**Task objective:** Return every record exactly as written.

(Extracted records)
⁂
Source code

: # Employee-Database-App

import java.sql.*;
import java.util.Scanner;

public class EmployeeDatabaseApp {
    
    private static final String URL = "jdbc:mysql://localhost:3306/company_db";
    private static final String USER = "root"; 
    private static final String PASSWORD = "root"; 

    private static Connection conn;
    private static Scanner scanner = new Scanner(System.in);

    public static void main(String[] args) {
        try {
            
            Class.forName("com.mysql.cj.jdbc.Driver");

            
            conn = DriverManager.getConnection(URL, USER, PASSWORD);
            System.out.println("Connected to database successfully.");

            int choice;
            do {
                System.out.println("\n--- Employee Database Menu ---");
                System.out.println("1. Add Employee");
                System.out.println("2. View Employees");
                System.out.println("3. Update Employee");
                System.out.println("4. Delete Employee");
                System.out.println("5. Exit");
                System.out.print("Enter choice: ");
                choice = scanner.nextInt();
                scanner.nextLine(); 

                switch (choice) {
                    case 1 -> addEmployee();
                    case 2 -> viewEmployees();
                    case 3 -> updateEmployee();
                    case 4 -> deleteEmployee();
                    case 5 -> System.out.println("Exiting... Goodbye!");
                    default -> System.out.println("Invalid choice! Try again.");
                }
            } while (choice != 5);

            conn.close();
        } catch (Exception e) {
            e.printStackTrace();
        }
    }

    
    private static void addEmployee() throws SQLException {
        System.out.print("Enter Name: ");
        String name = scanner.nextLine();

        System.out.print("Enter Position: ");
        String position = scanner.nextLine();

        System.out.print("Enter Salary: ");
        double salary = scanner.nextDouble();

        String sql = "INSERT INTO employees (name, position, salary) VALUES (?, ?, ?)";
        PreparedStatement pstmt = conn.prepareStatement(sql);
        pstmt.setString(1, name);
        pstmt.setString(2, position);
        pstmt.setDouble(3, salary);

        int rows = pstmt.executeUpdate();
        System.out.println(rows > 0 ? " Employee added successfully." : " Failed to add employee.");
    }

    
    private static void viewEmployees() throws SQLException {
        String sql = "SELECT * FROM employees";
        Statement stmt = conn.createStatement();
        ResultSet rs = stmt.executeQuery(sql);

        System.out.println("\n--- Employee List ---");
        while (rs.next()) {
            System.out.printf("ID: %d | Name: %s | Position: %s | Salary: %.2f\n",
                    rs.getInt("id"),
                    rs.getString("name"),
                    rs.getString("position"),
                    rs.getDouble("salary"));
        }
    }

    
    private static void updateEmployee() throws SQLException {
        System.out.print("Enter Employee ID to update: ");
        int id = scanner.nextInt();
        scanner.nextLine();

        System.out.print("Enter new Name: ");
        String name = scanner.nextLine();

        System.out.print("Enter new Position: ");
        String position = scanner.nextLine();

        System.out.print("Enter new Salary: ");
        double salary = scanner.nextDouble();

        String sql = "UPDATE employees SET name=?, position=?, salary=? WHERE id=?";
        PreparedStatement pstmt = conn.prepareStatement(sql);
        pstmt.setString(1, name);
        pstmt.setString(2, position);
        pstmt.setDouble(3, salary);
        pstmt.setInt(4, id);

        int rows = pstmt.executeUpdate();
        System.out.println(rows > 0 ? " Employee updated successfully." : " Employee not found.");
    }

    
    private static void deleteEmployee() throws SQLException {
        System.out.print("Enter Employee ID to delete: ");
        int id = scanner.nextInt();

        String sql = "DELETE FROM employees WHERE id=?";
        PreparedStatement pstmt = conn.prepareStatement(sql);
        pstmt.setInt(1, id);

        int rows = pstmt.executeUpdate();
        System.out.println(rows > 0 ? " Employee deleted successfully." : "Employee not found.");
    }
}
⁂
**Exercise solution:**
Source code

: # Employee-Database-App

import java.sql.*;
import java.util.Scanner;

public class EmployeeDatabaseApp {
    
    private static final String URL = "jdbc:mysql://localhost:3306/company_db";
    private static final String USER = "root"; 
    private static final String PASSWORD = "root"; 

    private static Connection conn;
    private static Scanner scanner = new Scanner(System.in);

    public static void main(String[] args) {
        try {
            
            Class.forName("com.mysql.cj.jdbc.Driver");

            
            conn = DriverManager.getConnection(URL, USER, PASSWORD);
            System.out.println("Connected to database successfully.");

            int choice;
            do {
                System.out.println("\n--- Employee Database Menu ---");
                System.out.println("1. Add Employee");
                System.out.println("2. View Employees");
                System.out.println("3. Update Employee");
                System.out.println("4. Delete Employee");
                System.out.println("5. Exit");
                System.out.print("Enter choice: ");
                choice = scanner.nextInt();
                scanner.nextLine(); 

                switch (choice) {
                    case 1 -> addEmployee();
                    case 2 -> viewEmployees();
                    case 3 -> updateEmployee();
                    case 4 -> deleteEmployee();
                    case 5 -> System.out.println("Exiting... Goodbye!");
                    default -> System.out.println("Invalid choice! Try again.");
                }
            } while (choice != 5);

            conn.close();
        } catch (Exception e) {
            e.printStackTrace();
        }
    }

    
    private static void addEmployee() throws SQLException {
        System.out.print("Enter Name: ");
        String name = scanner.nextLine();

        System.out.print("Enter Position: ");
        String position = scanner.nextLine();

        System.out.print("Enter Salary: ");
        double salary = scanner.nextDouble();

        String sql = "INSERT INTO employees (name, position, salary) VALUES (?, ?, ?)";
        PreparedStatement pstmt = conn.prepareStatement(sql);
        pstmt.setString(1, name);
        pstmt.setString(2, position);
        pstmt.setDouble(3, salary);

        int rows = pstmt.executeUpdate();
        System.out.println(rows > 0 ? " Employee added successfully." : " Failed to add employee.");
    }

    
    private static void viewEmployees() throws SQLException {
        String sql = "SELECT * FROM employees";
        Statement stmt = conn.createStatement();
        ResultSet rs = stmt.executeQuery(sql);

        System.out.println("\n--- Employee List ---");
        while (rs.next()) {
            System.out.printf("ID: %d | Name: %s | Position: %s | Salary: %.2f\n",
                    rs.getInt("id"),
                    rs.getString("name"),
                    rs.getString("position"),
                    rs.getDouble("salary"));
        }
    }

    
    private static void updateEmployee() throws SQLException {
        System.out.print("Enter Employee ID to update: ");
        int id = scanner.nextInt();
        scanner.nextLine();

        System.out.print("Enter new Name: ");
        String name = scanner.nextLine();

        System.out.print("Enter new Position: ");
        String position = scanner.nextLine();

        System.out.print("Enter new Salary: ");
        double salary = scanner.nextDouble();

        String sql = "UPDATE employees SET name=?, position=?, salary=? WHERE id=?";
        PreparedStatement pstmt = conn.prepareStatement(sql);
        pstmt.setString(1, name);
        pstmt.setString(2, position);
        pstmt.setDouble(3, salary);
        pstmt.setInt(4, id);

        int rows = pstmt.executeUpdate();
        System.out.println(rows > 0 ? " Employee updated successfully." : " Employee not found.");
    }

    
    private static void deleteEmployee() throws SQLException {
        System.out.print("Enter Employee ID to delete: ");
        int id = scanner.nextInt();

        String sql = "DELETE FROM employees WHERE id=?";
        PreparedStatement pstmt = conn.prepareStatement(sql);
        pstmt.setInt(1, id);

        int rows = pstmt.executeUpdate();
        System.out.println(rows > 0 ? " Employee deleted successfully." : "Employee not found.");
    }
}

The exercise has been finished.